Page 9 of Sacrificing Zoriah

“Fuck. I’m sorry. Did I hurt you?” Huxley asks.

“No. God, no. You’re okay. Don’t stop,” I groan.

“You feel… so fucking good,” he chokes out. He slowly fills me, and as he starts to fuck me, he turns the vibration up. I moan unexpectedly loud, and my body tightens around his cock. I shouldn’t like this. Neither of us wants this but he’s the only one I’d want to be forced to take me. I trust plenty of men, but it’s different with Huxley. He knows what it’s like to have something stolen from you through rape. He understands the helplessness.

“You’re torturing me,” I groan. “Please move faster.”

Huxley quickens his pace, and I moan. “Fuck, I’m going to hell for this,” Huxley mutters before shutting the toy off. He grabs hold of my thighs and slams into me, and his pace is immediately faster. He pulls an orgasm to the surface so fast that I nearly scream, but he is far from done. He has broken past the anxiety of potentially hurting me. I am nowhere near non-consenting. Maybe it’s fucked up, but I am choosing to find solace in sin.

“Oh God. Fuck, that’s good,” I moan. He lets his hands roam my body, and I can almost believe we are anywhere but here. There is a dread in the pit of my stomach reminding me that he will getkilled if he helps me escape. I desperately want out of here, but at what cost?

“Fuck,” he growls. Panic abruptly swarms my thoughts when we are reaching the edge. The realization that someone is coming in after him is suffocating. I know it’s not realistic to demand he get me out now. They know he isn’t willingly here, so he is having to build trust. This is the only way out: playing their game and waiting for the right moment.

“Focus on me. Nothing else, Zoriah,” he encourages. “Goddamn, you feel so good. Come with me, Riah.”

I groan deeply, and my eyes roll back when his final thrust shoves me off the edge and into something mind-blowing. Huxley stays inside of me and drops down to put his hands to either side of my body. We are both out of breath, but I am trying to not openly sob. I don’t want to think he did anything wrong, because he didn’t. This was a much-needed reprieve to keep me grounded in reality. What he and I did was not rape. I refuse to call it that, because that’s not what he did.

“Zoriah,” he says softly. “Please look at me.”

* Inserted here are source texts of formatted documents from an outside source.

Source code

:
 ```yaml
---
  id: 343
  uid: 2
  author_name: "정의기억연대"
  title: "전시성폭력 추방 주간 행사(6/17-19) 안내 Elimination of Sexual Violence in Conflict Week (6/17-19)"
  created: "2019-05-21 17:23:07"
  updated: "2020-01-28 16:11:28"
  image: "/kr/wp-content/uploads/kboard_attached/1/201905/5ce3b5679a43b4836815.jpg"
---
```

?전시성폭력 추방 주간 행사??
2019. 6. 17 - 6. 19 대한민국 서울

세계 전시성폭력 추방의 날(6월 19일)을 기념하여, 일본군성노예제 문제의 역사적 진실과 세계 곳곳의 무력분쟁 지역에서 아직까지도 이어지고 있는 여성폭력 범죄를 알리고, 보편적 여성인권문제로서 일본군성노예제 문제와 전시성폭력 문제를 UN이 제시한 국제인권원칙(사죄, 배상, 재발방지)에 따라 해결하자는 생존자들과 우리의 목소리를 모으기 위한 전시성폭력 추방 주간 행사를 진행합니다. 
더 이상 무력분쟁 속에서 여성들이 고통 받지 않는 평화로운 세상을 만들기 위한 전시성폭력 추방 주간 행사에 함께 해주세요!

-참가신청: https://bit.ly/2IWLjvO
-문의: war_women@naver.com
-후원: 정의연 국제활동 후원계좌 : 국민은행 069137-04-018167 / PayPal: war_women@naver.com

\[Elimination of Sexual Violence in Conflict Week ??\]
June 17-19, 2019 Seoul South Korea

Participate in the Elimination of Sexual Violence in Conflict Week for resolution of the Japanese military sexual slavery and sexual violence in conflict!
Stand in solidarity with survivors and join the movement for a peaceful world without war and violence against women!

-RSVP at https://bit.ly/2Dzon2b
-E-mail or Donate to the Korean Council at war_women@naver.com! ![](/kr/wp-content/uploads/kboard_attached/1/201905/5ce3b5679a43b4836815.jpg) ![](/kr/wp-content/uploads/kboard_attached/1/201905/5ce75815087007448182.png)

“How much time?” I whimper. “How much time until someone else comes in here and hurts me?”

“Twenty minutes,” he says. Huxley pulls out of me and gently kisses my belly before fixing his pants.

“I wanna go home,” I say tearfully. “Why did she have to do this? Why? I’ve been nothing but nice to her. I’ve supported everything she has ever done. Everything. Even when she fucked my boyfriends. Even when she stole from me. I was willing to support her going to this stupid fucking place, but she fucking sacrificed me instead.”

“Shhh,” Huxley says as he stands beside me and turns my face. I open my eyes, and he wipes tears from my cheek. “I swear on everything I am… I will get you out of here. I don’t care if I do it with my last dying breath, I will save you, Zoriah.”

“Is anyone going to brand me again?” I ask.

“No. They will keep you in here. Dad is coming in here next. Doug will show up every now and again,” he explains. “You absolutely need to just keep your mouth shut and do as they say. I know that is asking a lot when you are not in control of how you respond to trauma, but I have seen Doug whip women with a thin metal wire. I promise you, you do not want that.”

“That would cut me open,” I say.

“Yes, and he will dump alcohol on it after,” Huxley says bluntly. “No matter what they say or how they twist it, do not believe it. Assume everything is a lie, even when Doug is being nice. Okay?”

“Okay,” I whisper. “Thank you.”

“For what, Zoriah?”

“Everything,” I say. “I know it wasn’t ideal, but…”

“Rape is rape, babe. Just because I was forced to do it, doesn’t change what it was,” he says. “Corbin is going to kill me if Doug doesn’t.”

“Corbin will not kill you for keeping me safe,” I say. “How am I going to get out of here?”

“So… Dad will take you out of the restraints. I’ll sneak in here at some point and get you a knife,” he says. “I need for you to get really comfortable with the idea of killing someone, because if I can’t do it for you, that will be your only way out. There are several other women here set up like you. They will all be busy, so as soon as you get out of this room, you run. I don’t give a fuck what is happening; you get yourself somewhere safe.”

“I can go…”

“Don’t tell me,” he says. “Just get out and run like hell. Okay?”

“What if you don’t come back?” I ask quietly.

“If I don’t come back, then it’s because I got myself killed,” he says. “I will come back for you, Zoriah.”

“My boss will go to Corbin,” I tell him.

“Good,” he says before moving to stand at my head. He leans down and takes my head between his hands, and I laugh. “What?”